Re: ERROR: subtransaction logged without previous top-level txn record - Mailing list pgsql-bugs

From Amit Kapila
Subject Re: ERROR: subtransaction logged without previous top-level txn record
Date
Msg-id CAA4eK1L=MDbmGu5-+BmY7Svc07jr+ZabiH8C_qo3RSc8pgUpDQ@mail.gmail.com
Whole thread Raw
In response to Re: ERROR: subtransaction logged without previous top-level txn record  (Arseny Sher <a.sher@postgrespro.ru>)

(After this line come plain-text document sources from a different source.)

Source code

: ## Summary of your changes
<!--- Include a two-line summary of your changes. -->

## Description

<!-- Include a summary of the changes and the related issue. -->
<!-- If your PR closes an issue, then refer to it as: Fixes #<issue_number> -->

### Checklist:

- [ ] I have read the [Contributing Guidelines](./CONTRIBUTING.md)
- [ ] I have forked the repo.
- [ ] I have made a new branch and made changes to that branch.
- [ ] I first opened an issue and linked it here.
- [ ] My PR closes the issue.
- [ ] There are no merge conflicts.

Responses Re: ERROR: subtransaction logged without previous top-level txn record
List pgsql-bugs
On Fri, Oct 25, 2019 at 12:26 PM Arseny Sher <a.sher@postgrespro.ru> wrote:
>
>
> Andres Freund <andres@anarazel.de> writes:
>
> > Hi,
> >
> > On 2019-10-24 12:59:30 +0300, Arseny Sher wrote:
> >> Our customer also encountered this issue and I've looked into it. The problem is
> >> reproduced well enough using the instructions in the previous message.
> >
> > Is this with
> >
> > commit bac2fae05c7737530a6fe8276cd27d210d25c6ac
> > Author: Alvaro Herrera <alvherre@alvh.no-ip.org>
> > Date:   2019-09-13 16:36:28 -0300
> >
> >     logical decoding: process ASSIGNMENT during snapshot build
> >
> >     Most WAL records are ignored in early SnapBuild snapshot build phases.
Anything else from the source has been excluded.